Suriye’de ki açlık riski konusunda uyarıda bulunuldu

Dünya Gıda Programı İcra Direktörü, Suriye’deki durumla ilgili uyarıları sıralarken, uluslararası toplumdan Suriye’ye yatırım yapmasını da istedi.
Birleşmiş Milletler’e bağlı faaliyet gösteren Dünya Gıda Programı’nın (WFP) İcra Direktörü David Beasley, Şam çevresini ve söz konusu örgütün kalkınma projelerinde çeşitli incelemeleri kapsamında Suriye’ye yaptığı 6. ziyaretinde, bu ülke halkının durum hakkında ciddi uyarıda bulundu.
BM Dünya Gıda Programı’nın İcra Direktörü, Suriye’deki açlığın eşi benzeri görülmemiş bir düzeye ulaştığı ve bu ülkede savaşın başladığı 2011’den bu yana en yüksek seviye olduğu konusunda uyarıda bulundu.
David Beasley “12 yıllık çatışma, çok yüksek enflasyon ve ulusal para biriminin benzeri görülmemiş bir seviyede değer kaybetmesi nedeniyle kötüleşen bir ekonomi ve sürekli artan gıda fiyatlarının ardından 12 milyon Suriyeli bir sonraki öğününü nereden temin edeceğini bilmiyor, 2 milyon 900 bin kişi de açlık riskiyle karşı karşıya, bu da Suriyelilerin yüzde 70’inin yakında ailelerine yiyecek sağlayamayacakları anlamına geliyor.” diye konuşarak ciddi uyarıda bulundu.
BM yetkilisi Şam’da yaptığı konuşmada, “Suriye’deki bu insani krizi çözmeye çalışmazsak, durum hayal ettiğimizden daha da kötüleşecek” dedi.
BM Dünya Gıda Programı’nın İcra Direktörü şöyle bir uyarıda da bulundu: “Avrupa’da, 2015’teki gibi bir başka toplu göç dalgası yaşanacak.
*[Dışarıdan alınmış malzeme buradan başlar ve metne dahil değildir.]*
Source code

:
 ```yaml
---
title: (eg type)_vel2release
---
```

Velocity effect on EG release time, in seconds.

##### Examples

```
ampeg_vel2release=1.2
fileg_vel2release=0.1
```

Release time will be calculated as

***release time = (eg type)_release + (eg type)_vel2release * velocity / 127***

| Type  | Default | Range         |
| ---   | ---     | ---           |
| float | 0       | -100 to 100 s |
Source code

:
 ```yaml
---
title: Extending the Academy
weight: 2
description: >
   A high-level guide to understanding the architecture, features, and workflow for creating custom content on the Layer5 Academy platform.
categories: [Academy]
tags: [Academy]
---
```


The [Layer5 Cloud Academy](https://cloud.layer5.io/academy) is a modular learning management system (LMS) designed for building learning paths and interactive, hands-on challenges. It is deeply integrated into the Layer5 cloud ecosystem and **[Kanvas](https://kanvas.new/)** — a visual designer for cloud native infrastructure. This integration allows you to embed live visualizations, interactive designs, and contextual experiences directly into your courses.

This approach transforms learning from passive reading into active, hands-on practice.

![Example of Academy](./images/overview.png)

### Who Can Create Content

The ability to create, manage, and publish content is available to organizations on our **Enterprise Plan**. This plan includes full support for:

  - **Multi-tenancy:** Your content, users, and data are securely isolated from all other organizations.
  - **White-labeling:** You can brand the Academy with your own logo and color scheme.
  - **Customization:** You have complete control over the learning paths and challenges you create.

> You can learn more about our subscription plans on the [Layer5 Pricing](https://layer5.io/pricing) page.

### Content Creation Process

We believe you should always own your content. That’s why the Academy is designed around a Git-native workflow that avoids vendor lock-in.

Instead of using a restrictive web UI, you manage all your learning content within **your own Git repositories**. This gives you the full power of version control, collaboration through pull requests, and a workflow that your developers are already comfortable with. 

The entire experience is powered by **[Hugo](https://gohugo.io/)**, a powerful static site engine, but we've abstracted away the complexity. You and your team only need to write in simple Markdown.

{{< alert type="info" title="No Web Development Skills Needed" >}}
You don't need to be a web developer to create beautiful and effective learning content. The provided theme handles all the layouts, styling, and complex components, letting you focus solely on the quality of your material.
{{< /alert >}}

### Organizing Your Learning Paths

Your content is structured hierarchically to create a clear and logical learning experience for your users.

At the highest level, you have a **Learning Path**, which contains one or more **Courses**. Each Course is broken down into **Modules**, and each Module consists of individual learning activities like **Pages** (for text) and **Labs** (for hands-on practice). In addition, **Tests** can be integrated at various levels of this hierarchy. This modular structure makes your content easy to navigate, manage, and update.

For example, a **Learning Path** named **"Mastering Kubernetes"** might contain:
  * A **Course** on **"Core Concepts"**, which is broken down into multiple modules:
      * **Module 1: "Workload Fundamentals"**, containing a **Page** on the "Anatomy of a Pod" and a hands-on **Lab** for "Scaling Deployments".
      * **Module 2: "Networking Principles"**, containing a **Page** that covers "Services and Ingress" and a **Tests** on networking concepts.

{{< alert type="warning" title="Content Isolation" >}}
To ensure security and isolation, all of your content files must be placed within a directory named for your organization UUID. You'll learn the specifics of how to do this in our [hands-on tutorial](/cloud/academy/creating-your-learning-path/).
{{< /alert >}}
Dünya toplumu bunu istiyor mu? Eğer bunun gerçekleşmesi istenmiyorsa bu fırsat acilen kullanılmalı, felaketin yaşanmaması için Suriye halkı için barış ve istikrarın sağlanması için birlikte çalışmak şart.”
Suriye’de insani açıdan en önemli krizlerden biri, açlık krizidir. Bu durum, Suriye’de doğal yaşam yapısının yok olması sonucu patlak vermiştir. Binlerce Suriyeli savaş nedeniyle kendi meslek ve gelir kaynağını kaybetmiş ve yurt içi ve dışında milyonlar, mülteci ve göçmen durumuna düşmüştür. Göç ve iltica Suriyelilerin açlık riskiyle karşı karşıya kalmasında önemli bir etken sayılıyor.
Teröristlerin sebebiyet verdiği korku ve dehşet ortamından kaynaklı geniş çaplı güvensizlik de, ülkede gıda krizi ve açlık için zemin sağlamıştır.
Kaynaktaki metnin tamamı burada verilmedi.